Authors: Rita Mae Brown
Kate reappeared in the sick room. “That ought to give us another two weeks.”
“Thank you, Mrs. Vickers.” Gunther’s eyes misted.
Kate said, “I’ll do what I can to keep you here, Private. Perhaps you can stay as an orderly once you’re really back on your feet. I hope so. But if you try and escape, so help me God, I’ll shoot you myself.”
“Yes, ma’am, I believe you would.”
“Those two are thick as thieves again,” Mars grumbled to Banjo. Geneva and Nash were once again on very friendly terms.
“I pay it no mind.”
“What stuck in my craw was that Henley Chatfield let Jimmy have his room for two nights. And I take it Nash stayed there, too.”
“Where’d the good colonel sleep?” Banjo picked burrs out of his horse’s mane, deliberately seeming uninterested.
“Over at the Windsors’. Our house, as you know, was like the depot.”
“Best party I ever attended.” Banjo grinned.
“Except for that black devil hanging himself.”
“Love takes a man in strange ways,” Banjo continued as they rode up the Richmond, Fredericksburg, and Potomac Railroad track. They were right outside of Richmond, waiting for battle orders. “Knew a schoolteacher oncet. He explained to me that in ancient Greece an older man would love and care for a younger man until the young one grew a beard. He said it was a noble love. I said it might be noble in Greece, but you won’t get far with it here.”
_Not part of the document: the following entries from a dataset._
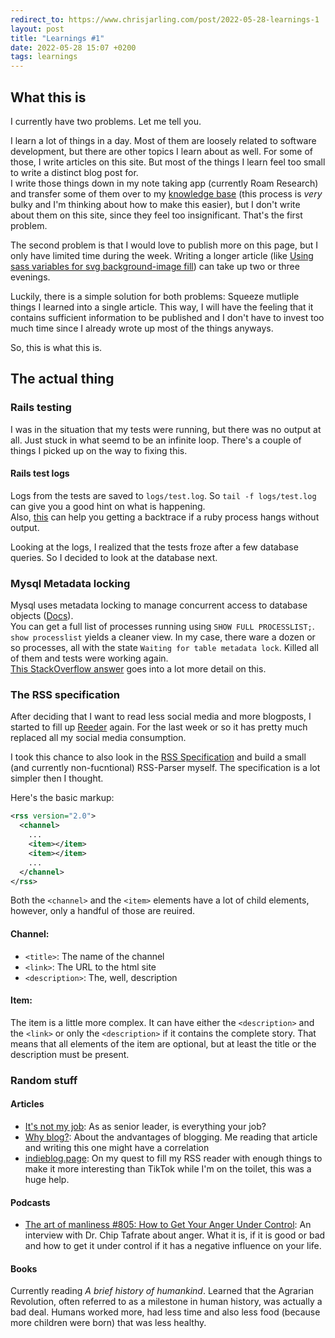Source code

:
 ```yaml
---
redirect_to: https://www.chrisjarling.com/post/2022-05-28-learnings-1
layout: post
title: "Learnings #1"
date: 2022-05-28 15:07 +0200
tags: learnings
---
```

## What this is
I currently have two problems. Let me tell you.

I learn a lot of things in a day. Most of them are loosely related to software development, but there are other topics I learn about as well. For some of those, I write articles on this site. But most of the things I learn feel too small to write a distinct blog post for.  
I write those things down in my note taking app (currently Roam Research) and transfer some of them over to my [knowledge base](https://wiki.christianpoplawski.de) (this process is *very* bulky and I'm thinking about how to make this easier), but I don't write about them on this site, since they feel too insignificant. That's the first problem.

The second problem is that I would love to publish more on this page, but I only have limited time during the week. Writing a longer article (like [Using sass variables for svg background-image fill](https://christianpoplawski.de/blog/2022/sass-background-svg-escape-color)) can take up two or three evenings.

Luckily, there is a simple solution for both problems: Squeeze mutliple things I learned into a single article. This way, I will have the feeling that it contains sufficient information to be published and I don't have to invest too much time since I already wrote up most of the things anyways.

So, this is what this is.

## The actual thing

### Rails testing
I was in the situation that my tests were running, but there was no output at all. Just stuck in what seemd to be an infinite loop. There's a couple of things I picked up on the way to fixing this.

#### Rails test logs
Logs from the tests are saved to `logs/test.log`. So `tail -f logs/test.log` can give you a good hint on what is happening.  
Also, [this](https://makandracards.com/makandra/75416-how-to-get-a-backtrace-if-rspec-or-any-other-ruby-process-hangs-with-no-output
) can help you getting a backtrace if a ruby process hangs without output.

Looking at the logs, I realized that the tests froze after a few database queries. So I decided to look at the database next.

### Mysql Metadata locking
Mysql uses metadata locking to manage concurrent access to database objects ([Docs](https://dev.mysql.com/doc/refman/8.0/en/metadata-locking.html)).  
You can get a full list of processes running using `SHOW FULL PROCESSLIST;`.  
`show processlist` yields a cleaner view. In my case, there ware a dozen or so processes, all with the state `Waiting for table metadata lock`. Killed all of them and tests were working again.  
[This StackOverflow answer](https://stackoverflow.com/questions/19801139/mysql-permanently-getting-waiting-for-table-metadata-lock/60357929#60357929) goes into a lot more detail on this.

### The RSS specification
After deciding that I want to read less social media and more blogposts, I started to fill up [Reeder](https://reederapp.com/) again. For the last week or so it has pretty much replaced all my social media consumption.

I took this chance to also look in the [RSS Specification](https://validator.w3.org/feed/docs/rss2.html) and build a small (and currently non-fucntional) RSS-Parser myself. The specification is a lot simpler then I thought.

Here's the basic markup:
```xml
<rss version="2.0">
  <channel>
    ...
    <item></item>
    <item></item>
    ...
  </channel>
</rss>
```

Both the `<channel>` and the `<item>` elements have a lot of child elements, however, only a handful of those are reuired.

#### Channel:
* `<title>`: The name of the channel
* `<link>`: The URL to the html site
* `<description>`: The, well, description

#### Item:
The item is a little more complex. It can have either the `<description>` and the `<link>` or only the `<description>` if it contains the complete story. That means that all elements of the item are optional, but at least the title or the description must be present.

### Random stuff
#### Articles
* [It's not my job](https://blog.dbsmasher.com/2022/05/24/not-my-job.html): As as senior leader, is everything your job?
* [Why blog?](https://cagrimmett.com/thoughts/2022/04/26/why-blog/): About the andvantages of blogging. Me reading that article and writing this one might have a correlation
* [indieblog.page](https://indieblog.page/): On my quest to fill my RSS reader with enough things to make it more interesting than TikTok while I'm on the toilet, this was a huge help.

#### Podcasts
* [The art of manliness #805: How to Get Your Anger Under Control](https://www.artofmanliness.com/character/behavior/how-to-get-your-anger-under-control-podcast/): An interview with Dr. Chip Tafrate about anger. What it is, if it is good or bad and how to get it under control if it has a negative influence on your life.

#### Books
Currently reading *A brief history of humankind*. Learned that the Agrarian Revolution, often referred to as a milestone in human history, was actually a bad deal. Humans worked more, had less time and also less food (because more children were born) that was less healthy.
Mars threw back his head and roared. “Go tell that to Jimmy!”
“Think I’ll wait for the beard first.”
Phoebe Yates Pember sent a message to Kate to evacuate the strongest of the men. By nightfall, with tearful good-byes, every man was out of the house except for Joseph Rutledge and Gunther Krutzer. Beverly Fyffe and Gunther were distraught at having to part, but Beverly promised once the war was over they would visit one another.
Lutie bought a church almanac for each wounded man. She read them Matthew, chapter 3, as it was the Feast of the Nativity of St. John the Baptist. She loved the part where John calls the Pharisees and Sadducees a “generation of vipers.”
Richmond was breeding its own generation of vipers, and no doubt Washington was, too. Lutie was especially disturbed at the behavior of the Vice-President, Alexander Stephens, who criticized Davis with spiraling vehemence. If you’re going to be a man’s Vice-President it would be prudent not to stab him in the back.
Watching the wounded men climb into carriages and wagons which would take them west of the city, Lutie overheard a soldier remark, “Heroism at the front; opportunism in the rear.” Surely these brave boys deserved better than that, or at least a Vice-President who kept his mouth shut.
Life changed like fluffy clouds. A puff of wind and the clipper ship in the sky turned into a dragon. Another puff and the dragon was a frying pan. Lutie had grown up in a society where individuality was prized above all virtues, individuality and courage. Now the government was secreting power to itself from the states. The Confederacy was becoming centralized. Lutie knew that once power was accumulated it would never be willingly dispersed. Her world was disappearing.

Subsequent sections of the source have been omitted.